Dated: August 20, 1993

Washington, DC

1. For convenience of reference, sections of the Statute hereinafter are, also, referred to without inclusion of the initial "71" of the statutory reference, i.e., Section 7116(d) will be referred to, simply, as "§ 16(d)".

2. BN-CA-20172 as to advance approval of official [Union] time; BN-CA-20296 and 20354 as to denial of official [Union] time for preparation and research of unfair labor practice charges.

3. The withdrawal of the charge in Case No. BN-CA-20173 in January, 1992, is immaterial for the purpose of § 16(d).

4. The charge as amended now alleged that Respondent refused to negotiate with a labor organization concerning, ". . . a new set of rules which clearly deviate from past practice andthe contract, on advance approval of Union time. . . . Her threat to disapprove time . . . represents a change in working conditions without bargaining." (G.C. Exh. 1(C)). (Emphasis supplied). The amended charge is reflected in the Complaint as follows:


"22. . . . Respondent . . . implemented a new procedure requiring Union officials to obtain advance approval . . . .

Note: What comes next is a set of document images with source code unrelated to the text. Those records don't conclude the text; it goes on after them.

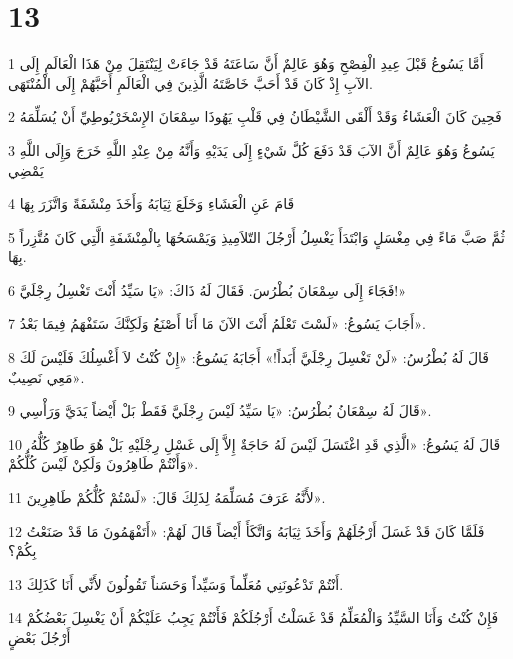 \chapter{13}

\par 1 أَمَّا يَسُوعُ قَبْلَ عِيدِ الْفِصْحِ وَهُوَ عَالِمٌ أَنَّ سَاعَتَهُ قَدْ جَاءَتْ لِيَنْتَقِلَ مِنْ هَذَا الْعَالَمِ إِلَى الآبِ إِذْ كَانَ قَدْ أَحَبَّ خَاصَّتَهُ الَّذِينَ فِي الْعَالَمِ أَحَبَّهُمْ إِلَى الْمُنْتَهَى.
\par 2 فَحِينَ كَانَ الْعَشَاءُ وَقَدْ أَلْقَى الشَّيْطَانُ فِي قَلْبِ يَهُوذَا سِمْعَانَ الإِسْخَرْيُوطِيِّ أَنْ يُسَلِّمَهُ
\par 3 يَسُوعُ وَهُوَ عَالِمٌ أَنَّ الآبَ قَدْ دَفَعَ كُلَّ شَيْءٍ إِلَى يَدَيْهِ وَأَنَّهُ مِنْ عِنْدِ اللَّهِ خَرَجَ وَإِلَى اللَّهِ يَمْضِي
\par 4 قَامَ عَنِ الْعَشَاءِ وَخَلَعَ ثِيَابَهُ وَأَخَذَ مِنْشَفَةً وَاتَّزَرَ بِهَا
\par 5 ثُمَّ صَبَّ مَاءً فِي مِغْسَلٍ وَابْتَدَأَ يَغْسِلُ أَرْجُلَ التّلاَمِيذِ وَيَمْسَحُهَا بِالْمِنْشَفَةِ الَّتِي كَانَ مُتَّزِراً بِهَا.
\par 6 فَجَاءَ إِلَى سِمْعَانَ بُطْرُسَ. فَقَالَ لَهُ ذَاكَ: «يَا سَيِّدُ أَنْتَ تَغْسِلُ رِجْلَيَّ!»
\par 7 أَجَابَ يَسُوعُ: «لَسْتَ تَعْلَمُ أَنْتَ الآنَ مَا أَنَا أَصْنَعُ وَلَكِنَّكَ سَتَفْهَمُ فِيمَا بَعْدُ».
\par 8 قَالَ لَهُ بُطْرُسُ: «لَنْ تَغْسِلَ رِجْلَيَّ أَبَداً!» أَجَابَهُ يَسُوعُ: «إِنْ كُنْتُ لاَ أَغْسِلُكَ فَلَيْسَ لَكَ مَعِي نَصِيبٌ».
\par 9 قَالَ لَهُ سِمْعَانُ بُطْرُسُ: «يَا سَيِّدُ لَيْسَ رِجْلَيَّ فَقَطْ بَلْ أَيْضاً يَدَيَّ وَرَأْسِي».
\par 10 قَالَ لَهُ يَسُوعُ: «الَّذِي قَدِ اغْتَسَلَ لَيْسَ لَهُ حَاجَةٌ إِلاَّ إِلَى غَسْلِ رِجْلَيْهِ بَلْ هُوَ طَاهِرٌ كُلُّهُ. وَأَنْتُمْ طَاهِرُونَ وَلَكِنْ لَيْسَ كُلُّكُمْ».
\par 11 لأَنَّهُ عَرَفَ مُسَلِّمَهُ لِذَلِكَ قَالَ: «لَسْتُمْ كُلُّكُمْ طَاهِرِينَ».
\par 12 فَلَمَّا كَانَ قَدْ غَسَلَ أَرْجُلَهُمْ وَأَخَذَ ثِيَابَهُ وَاتَّكَأَ أَيْضاً قَالَ لَهُمْ: «أَتَفْهَمُونَ مَا قَدْ صَنَعْتُ بِكُمْ؟
\par 13 أَنْتُمْ تَدْعُونَنِي مُعَلِّماً وَسَيِّداً وَحَسَناً تَقُولُونَ لأَنِّي أَنَا كَذَلِكَ.
\par 14 فَإِنْ كُنْتُ وَأَنَا السَّيِّدُ وَالْمُعَلِّمُ قَدْ غَسَلْتُ أَرْجُلَكُمْ فَأَنْتُمْ يَجِبُ عَلَيْكُمْ أَنْ يَغْسِلَ بَعْضُكُمْ أَرْجُلَ بَعْضٍ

"24. . . . Respondent implemented the changes described in paragraphs 22 . . . without providing . . . [the Union] notice and an opportunity to negotiate. . . ." (G.C. Exh. 1(K)).

5. "23. . . Respondent . . . implemented a policy of no longer granting official time for the preparation and research of unfair labor practice charges.

"24. . . Respondent implemented the changes described in paragraphs . . . 23 without providing . . . [the Union] notice and an opportunity to negotiate. . . ." (G.C. Exh. 1(K)).